Written by Irving M. Zeitlin Reviewed By Gerald Hegarty

The ebb and flow of a century of OT scholarship is reflected in Irving Zeitlin’s Ancient Judaism, a book which derives its title and inspiration from Max Weber’s work published first as a series of articles from 1917–1919. Weber enhanced the work of 19th-century positivists who had seen economics as the dominant force in the development of their social theory by showing how the religious dimension was crucial if even its economic perspective was to be understood properly. Weber’s work met enthusiastic response from OT scholars in the 1920s, and so has left its mark on an era of biblical study. Weber was concerned with the interaction of society and ideas and believed that the 8th-century prophets worked a decisive change in the consciousness of Judaism whereby the sense of Israel’s elevation and covenant emerged as the decisive unifying factor in the reconstruction of Israel and the emergence of Judaism during and after the exile. Whereas Wellhausen had emphasized the influence of the idea of the covenant, Weber analysed the social function of the covenant idea. Weber’s attention to the social dimensity was given additional force by Noth’s idea of an ancient Israelite ‘amphictyony’.

The new Ancient Judaism is caught in the flow of scholarship which is returning to positions taken up by Wellhausen. It does not want to take that course and so is tossed about in a rough sea. Although Zeitlin is concerned with the factors that influenced Israel’s self-understanding, he is not as sceptical as Weber about the formation of that identity prior to the emergence of the classical prophets. Thus Zeitlin emphasizes that the creation of the Israelite state in the time of the Judges was in direct resistance to the hegemony of Philistia. In this sense the young David can be seen as in the tradition of the Judges but surpassing them and Saul in his ability to focus the aspirations of Israel and transmute the tribes into a kingdom. Throughout Zeitlin points out Israel’s refusal to forsake her identity by maintaining a social and political organization different to the Canaanite ‘city-state’ pattern, to the point of rejecting adoption of their technology for battle. All of this reflects Zeitlin’s dispute with much 20th-century OT scholarship and his acceptance of a conservative view of the text.

Indeed, Zeitlin’s whole understanding of the Old Testament emphasizes the origin of ‘ethical monotheism’ before the entry into Canaan and thus the formation of a distinctive nation of ‘Israel’. Therefore it is possible for Zeitlin to read the particular orientation of Israel’s worship of Yahweh as a resistance to cultural adaptation to the religion of the surrounding nations, even during the exile. The significance of this, which he does not emphasize, is that Yahweh himself is the protector of his covenant people. Thus the force of God as elector of Israel is missed in a discussion which displays only part of Weber’s legacy by not giving a prominence to the theology of the prophets.

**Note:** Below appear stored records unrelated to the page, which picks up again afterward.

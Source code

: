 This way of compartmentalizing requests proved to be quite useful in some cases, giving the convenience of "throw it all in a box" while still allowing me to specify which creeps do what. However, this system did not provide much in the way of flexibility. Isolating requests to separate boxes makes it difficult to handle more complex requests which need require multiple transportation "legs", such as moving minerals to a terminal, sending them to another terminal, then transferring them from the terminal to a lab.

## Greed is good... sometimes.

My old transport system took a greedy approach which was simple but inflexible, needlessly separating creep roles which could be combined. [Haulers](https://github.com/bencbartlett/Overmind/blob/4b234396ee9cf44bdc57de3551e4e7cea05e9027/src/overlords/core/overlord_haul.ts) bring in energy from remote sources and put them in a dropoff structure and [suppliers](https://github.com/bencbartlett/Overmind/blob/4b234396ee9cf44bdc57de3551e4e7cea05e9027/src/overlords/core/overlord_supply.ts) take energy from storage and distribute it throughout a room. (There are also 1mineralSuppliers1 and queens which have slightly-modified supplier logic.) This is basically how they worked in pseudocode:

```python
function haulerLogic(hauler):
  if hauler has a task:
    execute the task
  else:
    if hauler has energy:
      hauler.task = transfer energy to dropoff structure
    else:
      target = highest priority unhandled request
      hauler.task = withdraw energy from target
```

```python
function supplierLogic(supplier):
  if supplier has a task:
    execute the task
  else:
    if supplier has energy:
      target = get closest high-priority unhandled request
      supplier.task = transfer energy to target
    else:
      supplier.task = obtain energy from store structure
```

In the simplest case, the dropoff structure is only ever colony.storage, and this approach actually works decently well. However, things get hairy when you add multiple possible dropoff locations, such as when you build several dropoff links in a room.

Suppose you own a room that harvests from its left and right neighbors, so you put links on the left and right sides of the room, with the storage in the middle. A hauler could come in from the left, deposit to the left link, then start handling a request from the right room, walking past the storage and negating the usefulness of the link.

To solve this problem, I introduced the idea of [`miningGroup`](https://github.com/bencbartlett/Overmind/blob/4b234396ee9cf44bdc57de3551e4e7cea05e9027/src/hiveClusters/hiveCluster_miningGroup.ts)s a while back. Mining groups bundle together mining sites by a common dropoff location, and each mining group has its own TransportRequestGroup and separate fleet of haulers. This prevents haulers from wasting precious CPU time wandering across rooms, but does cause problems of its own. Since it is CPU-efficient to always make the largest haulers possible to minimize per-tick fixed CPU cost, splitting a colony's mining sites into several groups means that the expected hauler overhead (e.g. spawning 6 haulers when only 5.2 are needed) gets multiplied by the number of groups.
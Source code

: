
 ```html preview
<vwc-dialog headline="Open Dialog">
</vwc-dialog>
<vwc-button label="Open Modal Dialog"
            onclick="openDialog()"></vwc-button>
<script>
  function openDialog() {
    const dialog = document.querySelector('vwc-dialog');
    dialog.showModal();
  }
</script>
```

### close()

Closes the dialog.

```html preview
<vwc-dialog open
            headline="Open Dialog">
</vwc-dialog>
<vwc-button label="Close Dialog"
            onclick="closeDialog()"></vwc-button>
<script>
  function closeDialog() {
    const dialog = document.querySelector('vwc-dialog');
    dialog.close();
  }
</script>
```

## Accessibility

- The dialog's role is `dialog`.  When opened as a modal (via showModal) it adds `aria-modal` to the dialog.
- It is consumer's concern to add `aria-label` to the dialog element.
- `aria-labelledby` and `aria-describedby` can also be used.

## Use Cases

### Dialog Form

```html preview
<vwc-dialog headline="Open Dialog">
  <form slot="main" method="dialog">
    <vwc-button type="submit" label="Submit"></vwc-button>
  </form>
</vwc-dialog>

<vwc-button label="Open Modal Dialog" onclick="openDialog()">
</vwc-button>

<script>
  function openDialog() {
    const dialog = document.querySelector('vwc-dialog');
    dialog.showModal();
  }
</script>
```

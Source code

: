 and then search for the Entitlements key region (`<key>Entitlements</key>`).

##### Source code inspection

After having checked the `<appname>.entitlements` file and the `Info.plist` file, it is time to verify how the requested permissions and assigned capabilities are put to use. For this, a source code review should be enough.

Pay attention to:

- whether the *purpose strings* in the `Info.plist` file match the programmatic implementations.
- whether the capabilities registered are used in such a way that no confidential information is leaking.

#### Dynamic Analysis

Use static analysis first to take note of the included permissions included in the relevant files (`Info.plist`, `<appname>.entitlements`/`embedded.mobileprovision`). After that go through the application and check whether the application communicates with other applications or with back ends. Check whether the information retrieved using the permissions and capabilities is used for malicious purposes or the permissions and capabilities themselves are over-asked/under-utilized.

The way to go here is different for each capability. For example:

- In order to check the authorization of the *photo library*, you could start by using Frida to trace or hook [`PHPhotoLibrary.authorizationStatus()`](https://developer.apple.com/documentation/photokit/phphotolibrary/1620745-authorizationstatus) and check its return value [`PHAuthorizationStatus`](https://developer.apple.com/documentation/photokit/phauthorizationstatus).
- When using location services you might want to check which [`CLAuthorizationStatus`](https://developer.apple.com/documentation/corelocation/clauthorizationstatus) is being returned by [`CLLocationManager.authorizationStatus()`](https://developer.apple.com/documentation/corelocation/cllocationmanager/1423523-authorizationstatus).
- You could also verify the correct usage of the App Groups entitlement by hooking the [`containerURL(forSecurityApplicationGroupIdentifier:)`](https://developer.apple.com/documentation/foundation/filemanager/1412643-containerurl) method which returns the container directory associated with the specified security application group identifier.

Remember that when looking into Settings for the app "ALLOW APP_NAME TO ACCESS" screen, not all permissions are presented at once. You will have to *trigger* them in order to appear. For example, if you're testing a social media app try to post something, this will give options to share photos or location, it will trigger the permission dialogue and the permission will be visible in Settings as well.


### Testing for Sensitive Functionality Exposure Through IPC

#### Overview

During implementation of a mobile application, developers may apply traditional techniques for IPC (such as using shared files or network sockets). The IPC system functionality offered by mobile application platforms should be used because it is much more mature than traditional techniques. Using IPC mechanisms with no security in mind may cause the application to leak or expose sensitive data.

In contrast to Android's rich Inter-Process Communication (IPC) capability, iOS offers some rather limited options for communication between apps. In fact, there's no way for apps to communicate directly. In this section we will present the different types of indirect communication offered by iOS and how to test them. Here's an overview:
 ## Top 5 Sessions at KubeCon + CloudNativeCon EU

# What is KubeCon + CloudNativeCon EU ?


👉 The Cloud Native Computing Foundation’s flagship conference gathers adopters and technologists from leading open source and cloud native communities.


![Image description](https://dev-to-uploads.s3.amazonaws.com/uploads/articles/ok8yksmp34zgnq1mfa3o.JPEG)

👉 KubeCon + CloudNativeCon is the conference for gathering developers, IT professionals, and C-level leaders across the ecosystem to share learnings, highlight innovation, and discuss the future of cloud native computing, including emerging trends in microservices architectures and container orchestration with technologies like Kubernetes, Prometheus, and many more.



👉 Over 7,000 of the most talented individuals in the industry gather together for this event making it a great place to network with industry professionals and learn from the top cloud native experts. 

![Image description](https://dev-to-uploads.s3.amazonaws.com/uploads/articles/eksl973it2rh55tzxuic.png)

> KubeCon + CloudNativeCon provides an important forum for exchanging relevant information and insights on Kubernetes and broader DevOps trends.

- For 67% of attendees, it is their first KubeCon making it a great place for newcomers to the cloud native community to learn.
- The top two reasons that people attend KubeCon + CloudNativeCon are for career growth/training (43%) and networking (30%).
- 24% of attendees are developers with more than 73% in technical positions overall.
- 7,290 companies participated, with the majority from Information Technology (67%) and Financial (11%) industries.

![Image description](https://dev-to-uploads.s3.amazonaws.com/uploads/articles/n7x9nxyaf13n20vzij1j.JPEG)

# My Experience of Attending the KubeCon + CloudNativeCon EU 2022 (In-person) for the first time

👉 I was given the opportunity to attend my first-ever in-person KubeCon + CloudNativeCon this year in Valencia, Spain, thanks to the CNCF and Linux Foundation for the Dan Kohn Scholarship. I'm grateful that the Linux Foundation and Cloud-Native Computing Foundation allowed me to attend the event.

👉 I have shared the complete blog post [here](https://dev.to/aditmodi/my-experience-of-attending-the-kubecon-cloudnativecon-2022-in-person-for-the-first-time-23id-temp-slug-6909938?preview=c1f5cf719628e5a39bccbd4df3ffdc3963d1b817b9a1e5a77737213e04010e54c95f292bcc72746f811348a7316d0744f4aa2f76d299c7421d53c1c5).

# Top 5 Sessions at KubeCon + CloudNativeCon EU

In the current revival of interest in Weber’s thesis Zeitlin’s book may well be caught in one of the eddies a strong current produces. On one side its arguments and scholarship appear insufficiently resilient to meet the force of E. W. Nicholson’s statement of the covenant in OT theology in his recent God and His People. On the other side it is buffeted by more vigorous attempts to develop a sociological understanding of Israel’s history. The contending options in OT scholarship should give pause to any who seek to embark on such a troubled sea.